Despite the conservative action Wednesday, the Fund Board previously dipped into reserves to create the 2011-12 budget. The nearly $240,000 in reserves allows the Fund Board to gift slightly more than the $2.2 million it provided to the Steamboat, Hayden and South Routt school districts and community groups in 2010-11.

Before the budget discussion, members heard nearly $1.4 million in first requests from the Educational Excellence Com­mis­sion. The Fund Board heard more than $1.4 million in first requests from the Tech­nol­ogy­/Capital Commission last week.

Also at the meeting Wednesday, Fund Board members, by a unanimous vote, instructed the commissions to present second readings at the March 23 meeting, ranked in order of priority. According to the motion, each commission will get at least $1 million in requests and the remaining $340,000 will be up for grabs — leaving nearly $500,000 in requests that will go unfunded.

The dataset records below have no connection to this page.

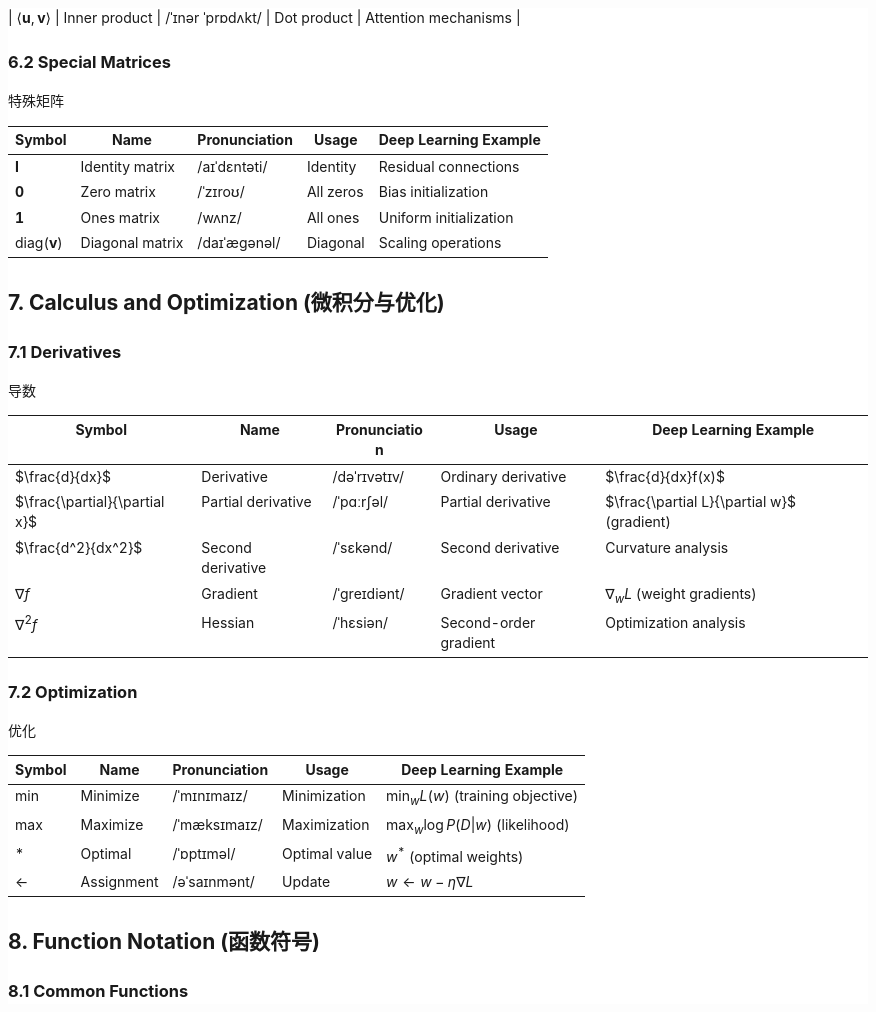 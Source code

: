 | $\langle \mathbf{u}, \mathbf{v} \rangle$ | Inner product | /ˈɪnər ˈprɒdʌkt/ | Dot product | Attention mechanisms |

### 6.2 Special Matrices

特殊矩阵

| Symbol | Name | Pronunciation | Usage | Deep Learning Example |
|--------|------|---------------|-------|----------------------|
| $\mathbf{I}$ | Identity matrix | /aɪˈdɛntəti/ | Identity | Residual connections |
| $\mathbf{0}$ | Zero matrix | /ˈzɪroʊ/ | All zeros | Bias initialization |
| $\mathbf{1}$ | Ones matrix | /wʌnz/ | All ones | Uniform initialization |
| $\text{diag}(\mathbf{v})$ | Diagonal matrix | /daɪˈæɡənəl/ | Diagonal | Scaling operations |

## 7. Calculus and Optimization (微积分与优化)

### 7.1 Derivatives

导数

| Symbol | Name | Pronunciation | Usage | Deep Learning Example |
|--------|------|---------------|-------|----------------------|
| $\frac{d}{dx}$ | Derivative | /dəˈrɪvətɪv/ | Ordinary derivative | $\frac{d}{dx}f(x)$ |
| $\frac{\partial}{\partial x}$ | Partial derivative | /ˈpɑːrʃəl/ | Partial derivative | $\frac{\partial L}{\partial w}$ (gradient) |
| $\frac{d^2}{dx^2}$ | Second derivative | /ˈsɛkənd/ | Second derivative | Curvature analysis |
| $\nabla f$ | Gradient | /ˈɡreɪdiənt/ | Gradient vector | $\nabla_w L$ (weight gradients) |
| $\nabla^2 f$ | Hessian | /ˈhɛsiən/ | Second-order gradient | Optimization analysis |

### 7.2 Optimization

优化

| Symbol | Name | Pronunciation | Usage | Deep Learning Example |
|--------|------|---------------|-------|----------------------|
| $\min$ | Minimize | /ˈmɪnɪmaɪz/ | Minimization | $\min_w L(w)$ (training objective) |
| $\max$ | Maximize | /ˈmæksɪmaɪz/ | Maximization | $\max_w \log P(D\|w)$ (likelihood) |
| $*$ | Optimal | /ˈɒptɪməl/ | Optimal value | $w^*$ (optimal weights) |
| $\leftarrow$ | Assignment | /əˈsaɪnmənt/ | Update | $w \leftarrow w - \eta \nabla L$ |

## 8. Function Notation (函数符号)

### 8.1 Common Functions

Before that meeting, commission members will meet to decide what to present at second readings. They can reduce funding requests or choose to not bring back certain requests on second reading. But the final decision lies with the Fund Board.

"When I look at these requests, I see some low-hanging fruit in (Technology/Capital) that could be cut," Fund Board President Kristi Brown said. "When I look at (Educational Excellence), I don't see much that's not going to be painful to cut."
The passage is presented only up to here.